┏━━

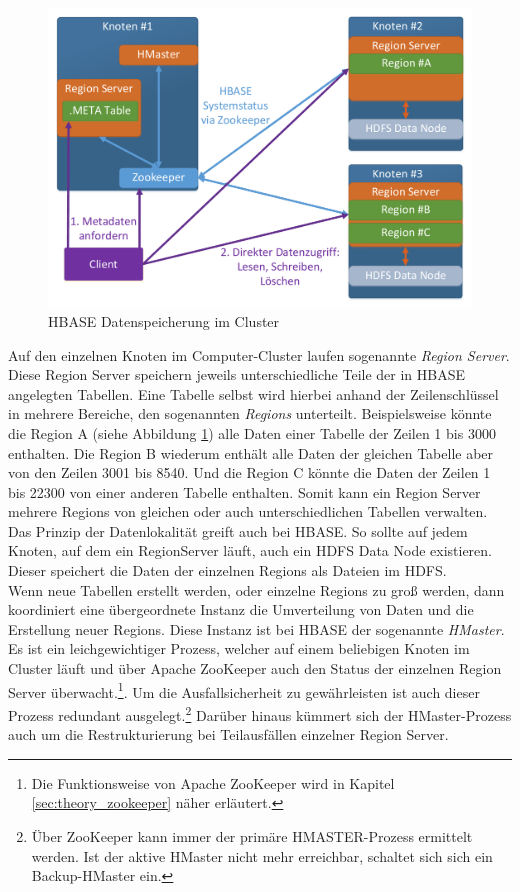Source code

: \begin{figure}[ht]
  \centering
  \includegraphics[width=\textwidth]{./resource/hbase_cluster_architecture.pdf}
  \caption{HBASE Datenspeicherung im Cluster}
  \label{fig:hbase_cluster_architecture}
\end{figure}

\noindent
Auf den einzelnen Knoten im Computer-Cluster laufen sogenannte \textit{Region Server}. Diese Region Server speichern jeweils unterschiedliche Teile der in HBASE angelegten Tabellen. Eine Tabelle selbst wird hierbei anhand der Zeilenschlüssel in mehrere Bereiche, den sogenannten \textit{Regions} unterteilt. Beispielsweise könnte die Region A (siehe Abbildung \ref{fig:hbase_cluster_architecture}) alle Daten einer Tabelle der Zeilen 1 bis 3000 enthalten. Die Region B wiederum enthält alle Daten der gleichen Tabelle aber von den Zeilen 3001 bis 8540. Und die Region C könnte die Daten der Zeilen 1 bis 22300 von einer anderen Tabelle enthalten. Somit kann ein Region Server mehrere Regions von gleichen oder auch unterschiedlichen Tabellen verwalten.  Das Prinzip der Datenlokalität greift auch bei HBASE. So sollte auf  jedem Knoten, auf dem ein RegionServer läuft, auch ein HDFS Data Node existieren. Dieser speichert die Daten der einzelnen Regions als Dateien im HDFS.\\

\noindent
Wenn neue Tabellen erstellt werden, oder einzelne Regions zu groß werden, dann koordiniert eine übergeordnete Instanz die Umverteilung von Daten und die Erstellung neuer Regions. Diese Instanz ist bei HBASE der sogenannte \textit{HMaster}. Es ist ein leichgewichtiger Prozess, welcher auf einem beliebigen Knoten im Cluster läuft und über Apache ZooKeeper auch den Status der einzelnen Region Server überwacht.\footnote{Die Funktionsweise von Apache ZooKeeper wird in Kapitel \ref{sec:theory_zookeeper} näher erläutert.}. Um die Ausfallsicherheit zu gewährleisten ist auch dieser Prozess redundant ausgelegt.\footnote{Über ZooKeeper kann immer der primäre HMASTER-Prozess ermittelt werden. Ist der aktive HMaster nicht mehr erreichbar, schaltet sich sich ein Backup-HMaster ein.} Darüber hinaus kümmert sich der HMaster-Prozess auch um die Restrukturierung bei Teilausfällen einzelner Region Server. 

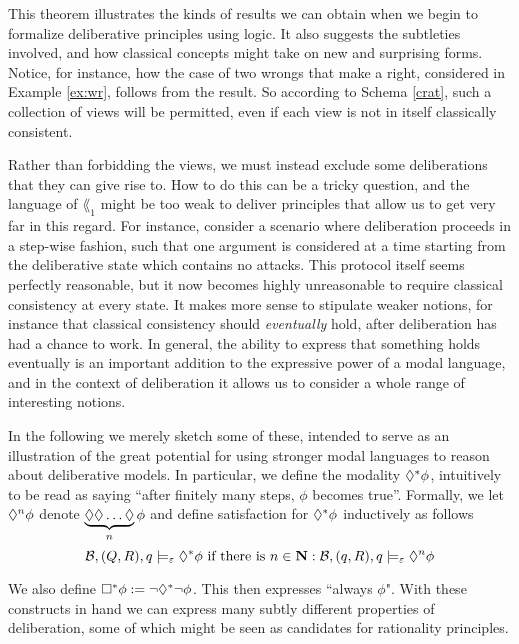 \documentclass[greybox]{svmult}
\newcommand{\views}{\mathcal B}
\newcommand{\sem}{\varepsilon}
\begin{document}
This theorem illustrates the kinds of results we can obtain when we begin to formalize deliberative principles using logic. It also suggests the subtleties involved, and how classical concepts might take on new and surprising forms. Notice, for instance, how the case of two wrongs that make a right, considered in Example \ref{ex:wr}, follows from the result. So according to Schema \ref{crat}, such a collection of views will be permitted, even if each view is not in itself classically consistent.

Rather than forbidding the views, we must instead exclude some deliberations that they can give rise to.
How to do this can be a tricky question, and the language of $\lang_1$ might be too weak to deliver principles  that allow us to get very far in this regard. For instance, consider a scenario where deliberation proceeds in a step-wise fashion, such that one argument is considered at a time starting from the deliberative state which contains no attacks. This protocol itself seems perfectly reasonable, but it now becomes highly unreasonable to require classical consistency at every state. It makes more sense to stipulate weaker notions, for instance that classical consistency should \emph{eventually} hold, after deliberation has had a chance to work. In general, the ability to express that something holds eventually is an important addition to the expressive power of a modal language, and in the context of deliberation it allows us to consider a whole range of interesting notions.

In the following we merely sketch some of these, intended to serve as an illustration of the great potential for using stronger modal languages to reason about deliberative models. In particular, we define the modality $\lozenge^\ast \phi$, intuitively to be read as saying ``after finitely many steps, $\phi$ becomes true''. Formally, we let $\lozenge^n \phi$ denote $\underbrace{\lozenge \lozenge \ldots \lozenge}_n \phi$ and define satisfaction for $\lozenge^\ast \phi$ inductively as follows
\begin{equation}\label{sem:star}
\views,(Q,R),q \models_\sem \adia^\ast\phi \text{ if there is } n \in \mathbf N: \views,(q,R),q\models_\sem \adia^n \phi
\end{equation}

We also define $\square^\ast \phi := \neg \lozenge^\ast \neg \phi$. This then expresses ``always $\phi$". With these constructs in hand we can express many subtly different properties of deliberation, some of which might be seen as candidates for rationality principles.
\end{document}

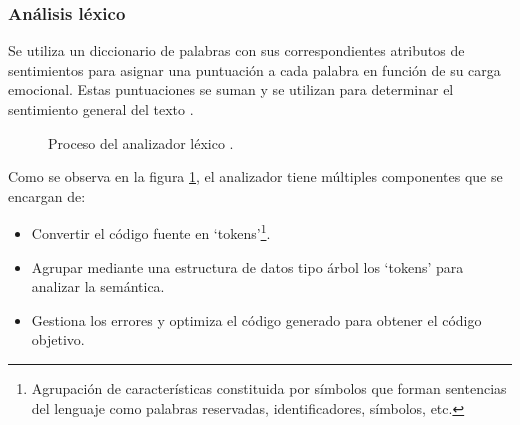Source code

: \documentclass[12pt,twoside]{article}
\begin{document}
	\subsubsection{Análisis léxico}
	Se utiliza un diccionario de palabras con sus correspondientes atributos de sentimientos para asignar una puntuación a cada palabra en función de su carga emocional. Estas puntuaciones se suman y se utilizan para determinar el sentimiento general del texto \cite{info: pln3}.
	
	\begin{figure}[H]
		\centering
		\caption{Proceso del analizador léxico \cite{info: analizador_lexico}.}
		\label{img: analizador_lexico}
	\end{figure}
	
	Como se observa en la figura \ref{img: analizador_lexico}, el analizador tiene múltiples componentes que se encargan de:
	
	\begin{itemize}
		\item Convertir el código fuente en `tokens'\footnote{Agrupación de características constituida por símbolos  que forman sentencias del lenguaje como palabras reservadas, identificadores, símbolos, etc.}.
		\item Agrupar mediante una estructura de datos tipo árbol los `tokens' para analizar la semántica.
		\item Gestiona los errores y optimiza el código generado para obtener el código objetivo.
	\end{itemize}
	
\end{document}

┗━━

§ **To do**
Every line in the listing that holds the string "newcommand" should be copied out.

§ **Result of this task**
\newcommand{\views}{\mathcal B}
\newcommand{\sem}{\varepsilon}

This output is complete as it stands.